The cameras were installed to prevent people from stealing the turtle eggs or disturbing the nest in any other way, explained Khao Lampi - Hat Thai Mueang National Park Chief Haritchai Rittichuay.
Six cameras have been installed. Live footage can be viewed at http://loveseaturtle.dmcr.go.th/
The nest contains 85 eggs laid by a large leatherback sea turtle on Thai Mueang Beach on Nov 17.
The eggs were removed from the original nest dug on the beach by the large leatherback – nearly two metres long, weighing about 200 kilograms and estimated to be more than 25 years old – and taken into care so they could be kept in ideal conditions to hatch in about 55 to 60 days. (See story here.)
The eggs were moved to a new nest dug by park officials on the beach in front of the national park office so officers could keep an eye on them, explained Chief Haritchai.
“We built a bamboo frame over the nest to protect the eggs and a fence to keep people out of the area. People must stay away from the nest because the eggs may not hatch if they are disturbed,” he explained.

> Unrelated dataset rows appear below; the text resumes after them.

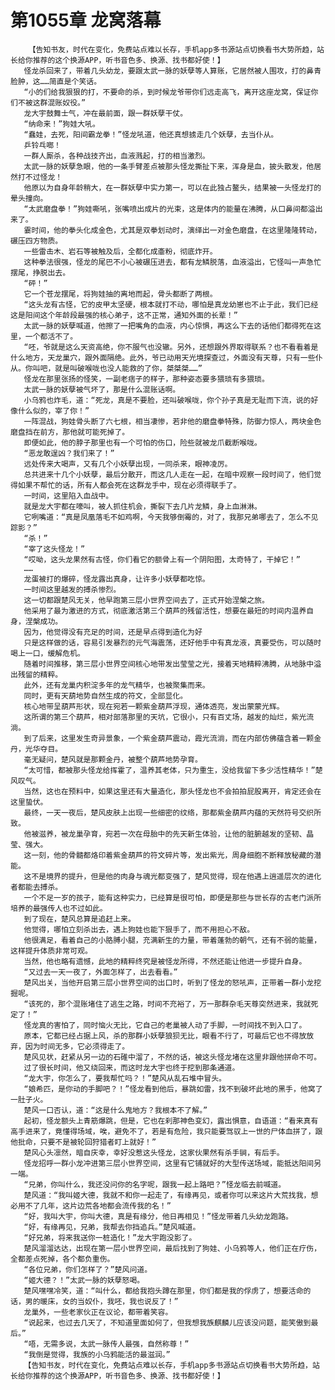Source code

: # 第1055章 龙窝落幕
        【告知书友，时代在变化，免费站点难以长存，手机app多书源站点切换看书大势所趋，站长给你推荐的这个换源APP，听书音色多、换源、找书都好使！】
       怪龙杀回来了，带着几头幼龙，要跟太武一脉的妖孽等人算账，它居然被人围攻，打的鼻青脸肿，这……简直是个笑话。
       “小的们给我狠狠的打，不要命的杀，到时候龙爷带你们远走高飞，离开这座龙窝，保证你们不被这群混账奴役。”
       龙大宇鼓舞士气，冲在最前面，跟一群妖孽干仗。
       “纳命来！”狗娃大吼。
       “蠢娃，去死，阳间霸龙拳！”怪龙吼道，他还真想掳走几个妖孽，去当仆从。
       乒铃乓啷！
       一群人厮杀，各种战技齐出，血液溅起，打的相当激烈。
       太武一脉的妖孽急眼，他的一条手臂差点被那头怪龙撕扯下来，浑身是血，披头散发，他居然打不过怪龙！
       他原以为自身年龄稍大，在一群妖孽中实力第一，可以在此独占鳌头，结果被一头怪龙打的晕头撞向。
       “太武磨盘拳！”狗娃嘶吼，张嘴喷出成片的光束，这是体内的能量在沸腾，从口鼻间都溢出来了。
       霎时间，他的拳头化成金色，尤其是双拳划动时，演绎出一对金色磨盘，在这里隆隆转动，碾压四方物质。
       一些雷击木、岩石等被触及后，全都化成齑粉，彻底炸开。
       这种拳法很强，怪龙的尾巴不小心被碾压进去，都有龙鳞脱落，血液溢出，它怪叫一声急忙摆尾，挣脱出去。
       “砰！”
       它一个苍龙摆尾，将狗娃抽的离地而起，骨头都断了两根。
       “这头龙有古怪，它的皮甲太坚硬，根本就打不动，哪怕是真龙幼崽也不止于此，我们已经这是阳间这个年龄段最强的核心弟子，这不正常，通知外面的长辈！”
       太武一脉的妖孽喊道，他擦了一把嘴角的血液，内心惊惧，再这么下去的话他们都得死在这里，一个都活不了。
       “呸，爷就是这么天资高绝，你不服气也没辙。另外，还想跟外界取得联系？也不看看着是什么地方，天龙巢穴，跟外面隔绝。此外，爷已动用天光境探查过，外面没有天尊，只有一些仆从。你叫吧，就是叫破喉咙也没人能救的了你，桀桀桀……”
       怪龙在那里张扬的怪笑，一副老痞子的样子，那种姿态要多猥琐有多猥琐。
       太武一脉的妖孽被气坏了，那是什么混账话啊。
       小乌鸦也炸毛，道：“死龙，真是不要脸，还叫破喉咙，你个孙子真是无耻而下流，说的好像什么似的，宰了你！”
       一阵混战，狗娃骨头断了六七根，相当凄惨，若非他的磨盘拳特殊，防御力惊人，两块金色磨盘挡在前方，那他就可能死掉了。
       即便如此，他的脖子那里也有一个可怕的伤口，险些就被龙爪截断喉咙。
       “恶龙敢逞凶？我们来了！”
       远处传来大喝声，又有几个小妖孽出现，一同杀来，眼神凌厉。
       总共进来十几个小妖孽，最后分散开，而这几人走在一起，在暗中观察一段时间了，他们觉得如果不帮忙的话，所有人都会死在这群龙手中，现在必须得联手了。
       一时间，这里陷入血战中。
       就是龙大宇都在嚎叫，被人抓住机会，撕裂下去几片龙鳞，身上血淋淋。
       它咧嘴道：“真是凤凰落毛不如鸡啊，今天我够倒霉的，对了，我那兄弟哪去了，怎么不见踪影？”
       “杀！”
       “宰了这头怪龙！”
       “哎呦，这头龙果然有古怪，你们看它的额骨上有一个阴阳图，太奇特了，干掉它！”
       ……
       龙蛋被打的爆碎，怪龙露出真身，让许多小妖孽都吃惊。
       一时间这里越发的搏杀惨烈。
       这一切都跟楚风无关，他早跑第三层小世界空间去了，正式开始涅槃之旅。
       他采用了最为激进的方式，彻底激活第三个葫芦的残留活性，想要在最短的时间内温养自身，涅槃成功。
       因为，他觉得没有充足的时间，还是早点得到造化为好
       只是这样做的话，容易引发暴烈的元气海震荡，还好他手中有真龙液，真要受伤，可以随时喝上一口，缓解危机。
       随着时间推移，第三层小世界空间核心地带发出莹莹之光，接着天地精粹沸腾，从地脉中溢出残留的精粹。
       此外，还有龙巢内积淀多年的龙气精华，也被聚集而来。
       同时，更有天葫地势自然生成的符文，全部显化。
       核心地带呈葫芦形状，现在宛若一颗紫金葫芦浮现，通体透亮，发出蒙蒙光辉。
       这所谓的第三个葫芦，相对部落那里的天坑，它很小，只有百丈场，越发的灿烂，紫光流淌。
       到了后来，这里发生奇异景象，一个紫金葫芦震动，霞光流淌，而在内部仿佛蕴含着一颗金丹，光华夺目。
       毫无疑问，楚风就是那颗金丹，被整个葫芦地势孕育。
       “太可惜，都被那头怪龙给挥霍了，温养其老体，只为重生，没给我留下多少活性精华！”楚风叹气。
       当然，这也在预料中，如果这里还有大量造化，那头怪龙也不会拍拍屁股离开，肯定还会在这里蛰伏。
       最终，一天一夜后，楚风皮肤上出现一些细密的纹络，那都紫金葫芦内蕴的天然符号交织所致。
       他被滋养，被龙巢孕育，宛若一次在母胎中的先天新生体验，让他的脏腑越发的坚韧、晶莹、强大。
       这一刻，他的骨髓都烙印着紫金葫芦的符文碎片等，发出紫光，周身细胞不断释放秘藏的潜能。
       这不是境界的提升，但是他的肉身与魂光都变强了，楚风觉得，现在他遇上逍遥层次的进化者都能去搏杀。
       一个不足一岁的孩子，能有这种实力，已经算是很可怕，即便是那些与世长存的古老门派所培养的最强传人也不过如此。
       到了现在，楚风总算是追赶上来。
       他觉得，哪怕立刻杀出去，遇上狗娃也能下狠手了，而不用担心不敌。
       他很满足，看着自己的小胳膊小腿，充满新生的力量，带着蓬勃的朝气，还有不弱的能量，这样提升体质非常可观。
       当然，他也略有遗憾，此地的精粹终究是被怪龙所得，不然还能让他进一步提升自身。
       “又过去一天一夜了，外面怎样了，出去看看。”
       楚风出关，当他开启第三层小世界空间的出口时，听到了怪龙的怒吼声，正带着一群小龙挖掘呢。
       “该死的，那个混账堵住了逃生之路，时间不充裕了，万一那群杂毛天尊突然进来，我就死定了！”
       怪龙真的害怕了，同时恼火无比，它自己的老巢被人动了手脚，一时间找不到入口了。
       原本，它都已经占据上风，杀的那群小妖孽狼狈无比，眼看不行了，可最后它也不得放放弃，因为时间无多，它必须得走了。
       楚风见状，赶紧从另一边的石碓中溜了，不然的话，被这头怪龙堵在这里非跟他拼命不可。
       过了很长时间，他又绕回来，而这时龙大宇也终于挖到那条通道。
       “龙大宇，你怎么了，要我帮忙吗？！”楚风从乱石堆中冒头。
       “娘希匹，是你动的手脚吧？！”怪龙看到他后，暴跳如雷，找不到破坏此地的黑手，他窝了一肚子火。
       楚风一口否认，道：“这是什么鬼地方？我根本不了解。”
       起初，怪龙额头上青筋爆跳，但是，它也在刹那神色变幻，露出惧意，自语道：“看来真有高手进来了，竟懂得场域，唉，避免不了，若是有危险，我只能要驾驭上一世的尸体血拼了，跟他批命，只要不是被轮回狩猎者盯上就好！”
       楚风心头凛然，暗自庆幸，幸好没惹这头怪龙，这家伙果然有杀手锏，有后手。
       怪龙招呼一群小龙冲进第三层小世界空间，这里有它铺就好的大型传送场域，能抵达阳间另一端。
       “兄弟，你叫什么，我还没问你的名字呢，跟我一起上路吧？”怪龙临去前喊道。
       楚风道：“我叫姬大德，我就不和你一起走了，有缘再见，或者你可以来这片大荒找我，想必用不了几年，这片边荒各地都会流传我的名！”
       “好，我叫大宇，你叫大德，真是有缘分，他日再相见！”怪龙带着几头幼龙跑路。
       “好，有缘再见，兄弟，我帮去你挡追兵。”楚风喊道。
       “好兄弟，将来我送你一桩造化！”龙大宇跑没影了。
       楚风溜溜达达，出现在第一层小世界空间，最后找到了狗娃、小乌鸦等人，他们正在疗伤，全都差点死掉，各个都负重伤。
       “各位兄弟，你们怎样了？”楚风问道。
       “姬大德？！”太武一脉的妖孽怒喝。
       楚风嘿嘿冷笑，道：“叫什么，都给我抱头蹲在那里，你们都是我的俘虏了，想要活命的话，男的暖床，女的当奴仆，我呸，我也说反了！”
       龙巢外，一些老家伙正在议论，都带着笑容。
       “说起来，也过去几天了，不知道里面如何了，但我想我族麒麟儿应该没问题，能笑傲到最后。”
       “唔，无需多说，太武一脉传人最强，自然称尊！”
       “我倒是觉得，我族的小乌鸦能活的最滋润。”
       【告知书友，时代在变化，免费站点难以长存，手机app多书源站点切换看书大势所趋，站长给你推荐的这个换源APP，听书音色多、换源、找书都好使！】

More officers have been put on duty to protect the nest and to patrol the beach 24 hours a day, Chief Haritchai said.
“We believe that the leatherback turtle will come back to lay more eggs over the next 15 days. We ask people to stay away from the beach from 4:30pm to 8am in case she comes back again,” he added.
Chief Haritchai urged anyone who sees a turtle laying eggs on a beach in the area to report it by calling his office at 076-679134.
“Or call me at 081-6199962 so we can quickly go to protect the eggs and take care of them,” he said.
The nest has gained specific attention from wildlife officers in Bangkok, with Sophon Thongdee, Deputy Director-General of the Department of Marine and Coastal Resources, visiting the now-protected nest last Saturday (Nov 23).
“This is the second consecutive year that we have found a sea turtle laying eggs on a beach in Phang Nga after disappearing for a long time,” Mr Sophon said.
“This nest is believed to be the first eggs laid by this turtle this year, we believe there is a chance that the turtle will return to lay eggs two more times,” he said.
“Therefore we call on all parties to work together in case the turtle does return, including having regular patrols in areas where turtles are known to have laid their eggs.
“Most important is that the nest is not disturbed in the first six hours after the eggs have been laid. Officers may have to seal off the area to make sure the nest is not disturbed. After thatm they may have to move the eggs to make sure they are kept safe,” he added.
Meanwhile, further north near the coast off the Similan Islands in Kuraburi district, tourists caught a glimpse of some 40 spinner dolphins riding the waves.
Lertsak Ponklin, Manager of Wow Andaman tours, credited the return of the pod of dolphins to the improving environmental conditions in the area, and especially to the Mu Ko Similan National Park being closed for five months each year to allow the local marine eco-system to recover from the effects of tourism.
“We constantly reminds tour guides to tell tourists not to feed or touch dolphins and other sea creatures, to help ensure a healthy marine ecosystem, because everyone must contribute to protecting the natural environment,” he said.